Tester is correct. But the best solution is a trailer, with brakes, rather than a dolly.


#4

I would go with a trailer as well. This is especially true if you are towing with a truck big enough so you can not see the car wheels in the mirrors. With a dolly behind a box truck, you can’t see the car tires and you can have a flat and not know it. You will very quickly ruin the tire and the wheel. With a trailer you can see the trailer wheels in the mirrors.


#5

Go look at one of the Triumph or MG web sites. This question is almost as common as the “do I have to use premium gas?” question here. You will find highly passionate people on both sides of the issue, with some stating that you will ruin the transmission if you tow without disconnecting the drive shaft and others saying they have always done it that way.
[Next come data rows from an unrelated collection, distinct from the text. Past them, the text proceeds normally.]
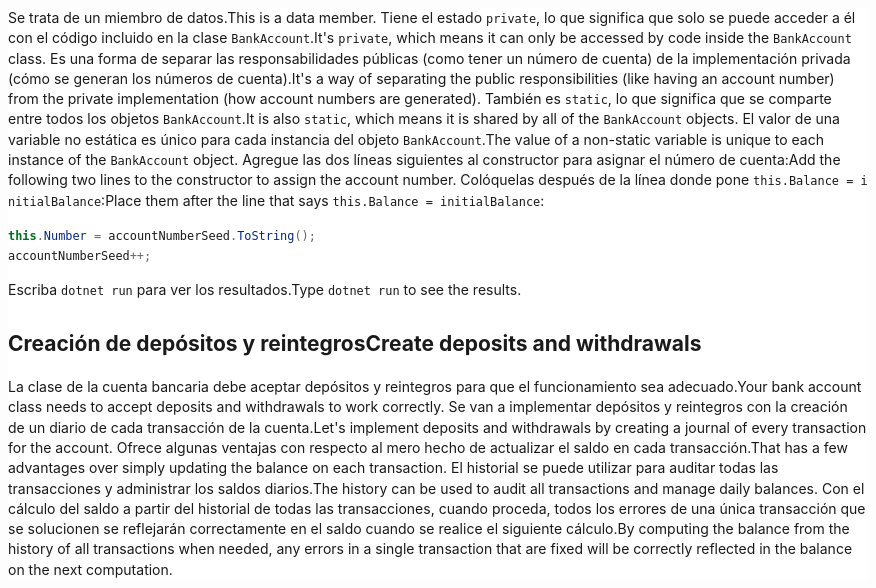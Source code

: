<span data-ttu-id="d0764-170">Se trata de un miembro de datos.</span><span class="sxs-lookup"><span data-stu-id="d0764-170">This is a data member.</span></span> <span data-ttu-id="d0764-171">Tiene el estado `private`, lo que significa que solo se puede acceder a él con el código incluido en la clase `BankAccount`.</span><span class="sxs-lookup"><span data-stu-id="d0764-171">It's `private`, which means it can only be accessed by code inside the `BankAccount` class.</span></span> <span data-ttu-id="d0764-172">Es una forma de separar las responsabilidades públicas (como tener un número de cuenta) de la implementación privada (cómo se generan los números de cuenta).</span><span class="sxs-lookup"><span data-stu-id="d0764-172">It's a way of separating the public responsibilities (like having an account number) from the private implementation (how account numbers are generated).</span></span> <span data-ttu-id="d0764-173">También es `static`, lo que significa que se comparte entre todos los objetos `BankAccount`.</span><span class="sxs-lookup"><span data-stu-id="d0764-173">It is also `static`, which means it is shared by all of the `BankAccount` objects.</span></span> <span data-ttu-id="d0764-174">El valor de una variable no estática es único para cada instancia del objeto `BankAccount`.</span><span class="sxs-lookup"><span data-stu-id="d0764-174">The value of a non-static variable is unique to each instance of the `BankAccount` object.</span></span> <span data-ttu-id="d0764-175">Agregue las dos líneas siguientes al constructor para asignar el número de cuenta:</span><span class="sxs-lookup"><span data-stu-id="d0764-175">Add the following two lines to the constructor to assign the account number.</span></span> <span data-ttu-id="d0764-176">Colóquelas después de la línea donde pone `this.Balance = initialBalance`:</span><span class="sxs-lookup"><span data-stu-id="d0764-176">Place them after the line that says `this.Balance = initialBalance`:</span></span>

```csharp
this.Number = accountNumberSeed.ToString();
accountNumberSeed++;
```

<span data-ttu-id="d0764-177">Escriba `dotnet run` para ver los resultados.</span><span class="sxs-lookup"><span data-stu-id="d0764-177">Type `dotnet run` to see the results.</span></span>

## <a name="create-deposits-and-withdrawals"></a><span data-ttu-id="d0764-178">Creación de depósitos y reintegros</span><span class="sxs-lookup"><span data-stu-id="d0764-178">Create deposits and withdrawals</span></span>

<span data-ttu-id="d0764-179">La clase de la cuenta bancaria debe aceptar depósitos y reintegros para que el funcionamiento sea adecuado.</span><span class="sxs-lookup"><span data-stu-id="d0764-179">Your bank account class needs to accept deposits and withdrawals to work correctly.</span></span> <span data-ttu-id="d0764-180">Se van a implementar depósitos y reintegros con la creación de un diario de cada transacción de la cuenta.</span><span class="sxs-lookup"><span data-stu-id="d0764-180">Let's implement deposits and withdrawals by creating a journal of every transaction for the account.</span></span> <span data-ttu-id="d0764-181">Ofrece algunas ventajas con respecto al mero hecho de actualizar el saldo en cada transacción.</span><span class="sxs-lookup"><span data-stu-id="d0764-181">That has a few advantages over simply updating the balance on each transaction.</span></span> <span data-ttu-id="d0764-182">El historial se puede utilizar para auditar todas las transacciones y administrar los saldos diarios.</span><span class="sxs-lookup"><span data-stu-id="d0764-182">The history can be used to audit all transactions and manage daily balances.</span></span> <span data-ttu-id="d0764-183">Con el cálculo del saldo a partir del historial de todas las transacciones, cuando proceda, todos los errores de una única transacción que se solucionen se reflejarán correctamente en el saldo cuando se realice el siguiente cálculo.</span><span class="sxs-lookup"><span data-stu-id="d0764-183">By computing the balance from the history of all transactions when needed, any errors in a single transaction that are fixed will be correctly reflected in the balance on the next computation.</span></span>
Consensus seems to be that you could have a lack of lubrication over an extended distance.


#6

Thanks for the reply; I will check to see if I can find any info at Triumph sites. I had always heard of the lubrication problem with an automatic trams but though that a manual was just an oil bath system, so the gears would always be wet with oil.


#7

Automatic transmissions have pumps in them to lube and move internal parts. The problem with towing an automatic with the drive wheels on the ground is that those pumps are not pumping but some internal parts are.